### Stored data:
——————
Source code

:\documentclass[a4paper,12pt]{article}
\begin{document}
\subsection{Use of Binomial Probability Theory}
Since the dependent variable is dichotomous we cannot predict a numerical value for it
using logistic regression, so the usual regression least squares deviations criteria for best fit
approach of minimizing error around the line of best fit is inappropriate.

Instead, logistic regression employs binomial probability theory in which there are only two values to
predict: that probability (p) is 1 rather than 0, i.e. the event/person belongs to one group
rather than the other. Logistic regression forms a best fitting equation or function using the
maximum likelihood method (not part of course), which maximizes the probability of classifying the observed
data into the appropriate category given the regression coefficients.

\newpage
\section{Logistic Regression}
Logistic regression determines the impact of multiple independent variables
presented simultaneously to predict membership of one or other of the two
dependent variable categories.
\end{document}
——————
### Task brief:
Every entry must appear in the answer exactly as written.

### Answer to this task:
Source code

:\documentclass[a4paper,12pt]{article}
\begin{document}
\subsection{Use of Binomial Probability Theory}
Since the dependent variable is dichotomous we cannot predict a numerical value for it
using logistic regression, so the usual regression least squares deviations criteria for best fit
approach of minimizing error around the line of best fit is inappropriate.

Instead, logistic regression employs binomial probability theory in which there are only two values to
predict: that probability (p) is 1 rather than 0, i.e. the event/person belongs to one group
rather than the other. Logistic regression forms a best fitting equation or function using the
maximum likelihood method (not part of course), which maximizes the probability of classifying the observed
data into the appropriate category given the regression coefficients.

\newpage
\section{Logistic Regression}
Logistic regression determines the impact of multiple independent variables
presented simultaneously to predict membership of one or other of the two
dependent variable categories.
\end{document}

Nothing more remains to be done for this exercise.